**ABOUT THIS TASK:**
When you repeat the records, keep every word exact and drop each picture.

**Stored data:**
== Segment start ==

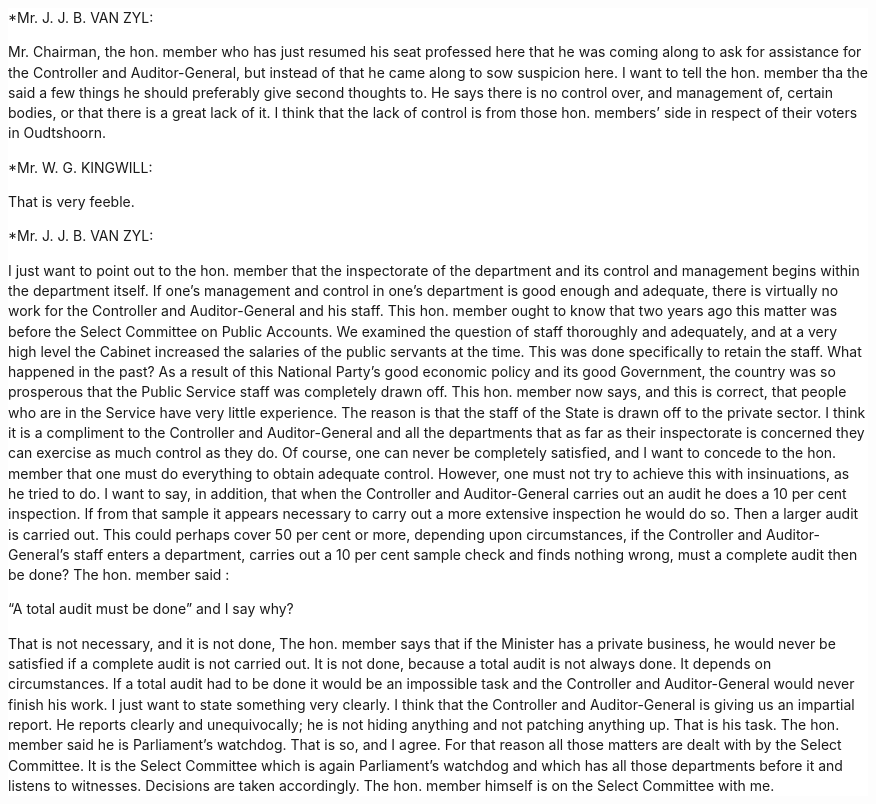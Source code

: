 </speech>

<speech by="#van_zyl">

<from>*Mr. <person refersTo="hansard_za">J. J. B. VAN ZYL</person>:</from>

<p>Mr. Chairman, the hon. member who has just resumed his seat professed here that he was coming along to ask for assistance for the Controller <span class="col_5511-5512" refersTo="page_1219"/>and Auditor-General, but instead of that he came along to sow suspicion here. I want to tell the hon. member tha the said a few things he should preferably give second thoughts to. He says there is no control over, and management of, certain bodies, or that there is a great lack of it. I think that the lack of control is from those hon. members&#x2019; side in respect of their voters in Oudtshoorn.</p>

</speech>

<speech by="#kingwill">

<from>*Mr. <person refersTo="hansard_za">W. G. KINGWILL</person>:</from>

<p>That is very feeble.</p>

</speech>

<speech by="#van_zyl">

<from>*Mr. <person refersTo="hansard_za">J. J. B. VAN ZYL</person>:</from>

<p>I just want to point out to the hon. member that the inspectorate of the department and its control and management begins within the department itself. If one&#x2019;s management and control in one&#x2019;s department is good enough and adequate, there is virtually no work for the Controller and Auditor-General and his staff. This hon. member ought to know that two years ago this matter was before the Select Committee on Public Accounts. We examined the question of staff thoroughly and adequately, and at a very high level the Cabinet increased the salaries of the public servants at the time. This was done specifically to retain the staff. What happened in the past&#x003F; As a result of this National Party&#x2019;s good economic policy and its good Government, the country was so prosperous that the Public Service staff was completely drawn off. This hon. member now says, and this is correct, that people who are in the Service have very little experience. The reason is that the staff of the State is drawn off to the private sector. I think it is a compliment to the Controller and Auditor-General and all the departments that as far as their inspectorate is concerned they can exercise as much control as they do. Of course, one can never be completely satisfied, and I want to concede to the hon. member that one must do everything to obtain adequate control. However, one must not try to achieve this with insinuations, as he tried to do. I want to say, in addition, that when the Controller and Auditor-General carries out an audit he does a 10 per cent inspection. If from that sample it appears necessary to carry out a more extensive inspection he would do so. Then a larger audit is carried out. This could perhaps cover 50 per cent or more, depending upon circumstances, if the Controller and Auditor-General&#x2019;s staff enters a department, carries out a 10 per cent sample check and finds nothing wrong, must a complete audit then be done&#x003F; The hon. member said :</p>

<block name="quote">&#x201C;A total audit must be done&#x201D; and I say why&#x003F;</block>

<p>That is not necessary, and it is not done, The hon. member says that if the Minister has a private business, he would never be satisfied if a complete audit is not carried out. It is not done, because a total audit is not always done. It depends on circumstances. If a total audit had to be done it would be an impossible task and the Controller and Auditor-General would never finish his work. I just want to state something very clearly. I think that the Controller and Auditor-General is giving us an impartial report. He reports clearly and unequivocally; he is not hiding anything and not patching anything up. That is his task. The hon. member said he is Parliament&#x2019;s watchdog. That is so, and I agree. For that reason all those matters are dealt with by the Select Committee. It is the Select Committee which is again Parliament&#x2019;s watchdog and which has all those departments before it and listens to witnesses. Decisions are taken accordingly. The hon. member himself is on the Select Committee with me.</p>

== Segment end ==

**RESULT OF THE EXERCISE:**
Source code

: </speech>

<speech by="#van_zyl">

<from>*Mr. <person refersTo="hansard_za">J. J. B. VAN ZYL</person>:</from>

<p>Mr. Chairman, the hon. member who has just resumed his seat professed here that he was coming along to ask for assistance for the Controller <span class="col_5511-5512" refersTo="page_1219"/>and Auditor-General, but instead of that he came along to sow suspicion here. I want to tell the hon. member tha the said a few things he should preferably give second thoughts to. He says there is no control over, and management of, certain bodies, or that there is a great lack of it. I think that the lack of control is from those hon. members&#x2019; side in respect of their voters in Oudtshoorn.</p>

</speech>

<speech by="#kingwill">

<from>*Mr. <person refersTo="hansard_za">W. G. KINGWILL</person>:</from>

<p>That is very feeble.</p>

</speech>

<speech by="#van_zyl">

<from>*Mr. <person refersTo="hansard_za">J. J. B. VAN ZYL</person>:</from>

<p>I just want to point out to the hon. member that the inspectorate of the department and its control and management begins within the department itself. If one&#x2019;s management and control in one&#x2019;s department is good enough and adequate, there is virtually no work for the Controller and Auditor-General and his staff. This hon. member ought to know that two years ago this matter was before the Select Committee on Public Accounts. We examined the question of staff thoroughly and adequately, and at a very high level the Cabinet increased the salaries of the public servants at the time. This was done specifically to retain the staff. What happened in the past&#x003F; As a result of this National Party&#x2019;s good economic policy and its good Government, the country was so prosperous that the Public Service staff was completely drawn off. This hon. member now says, and this is correct, that people who are in the Service have very little experience. The reason is that the staff of the State is drawn off to the private sector. I think it is a compliment to the Controller and Auditor-General and all the departments that as far as their inspectorate is concerned they can exercise as much control as they do. Of course, one can never be completely satisfied, and I want to concede to the hon. member that one must do everything to obtain adequate control. However, one must not try to achieve this with insinuations, as he tried to do. I want to say, in addition, that when the Controller and Auditor-General carries out an audit he does a 10 per cent inspection. If from that sample it appears necessary to carry out a more extensive inspection he would do so. Then a larger audit is carried out. This could perhaps cover 50 per cent or more, depending upon circumstances, if the Controller and Auditor-General&#x2019;s staff enters a department, carries out a 10 per cent sample check and finds nothing wrong, must a complete audit then be done&#x003F; The hon. member said :</p>

<block name="quote">&#x201C;A total audit must be done&#x201D; and I say why&#x003F;</block>

<p>That is not necessary, and it is not done, The hon. member says that if the Minister has a private business, he would never be satisfied if a complete audit is not carried out. It is not done, because a total audit is not always done. It depends on circumstances. If a total audit had to be done it would be an impossible task and the Controller and Auditor-General would never finish his work. I just want to state something very clearly. I think that the Controller and Auditor-General is giving us an impartial report. He reports clearly and unequivocally; he is not hiding anything and not patching anything up. That is his task. The hon. member said he is Parliament&#x2019;s watchdog. That is so, and I agree. For that reason all those matters are dealt with by the Select Committee. It is the Select Committee which is again Parliament&#x2019;s watchdog and which has all those departments before it and listens to witnesses. Decisions are taken accordingly. The hon. member himself is on the Select Committee with me.</p>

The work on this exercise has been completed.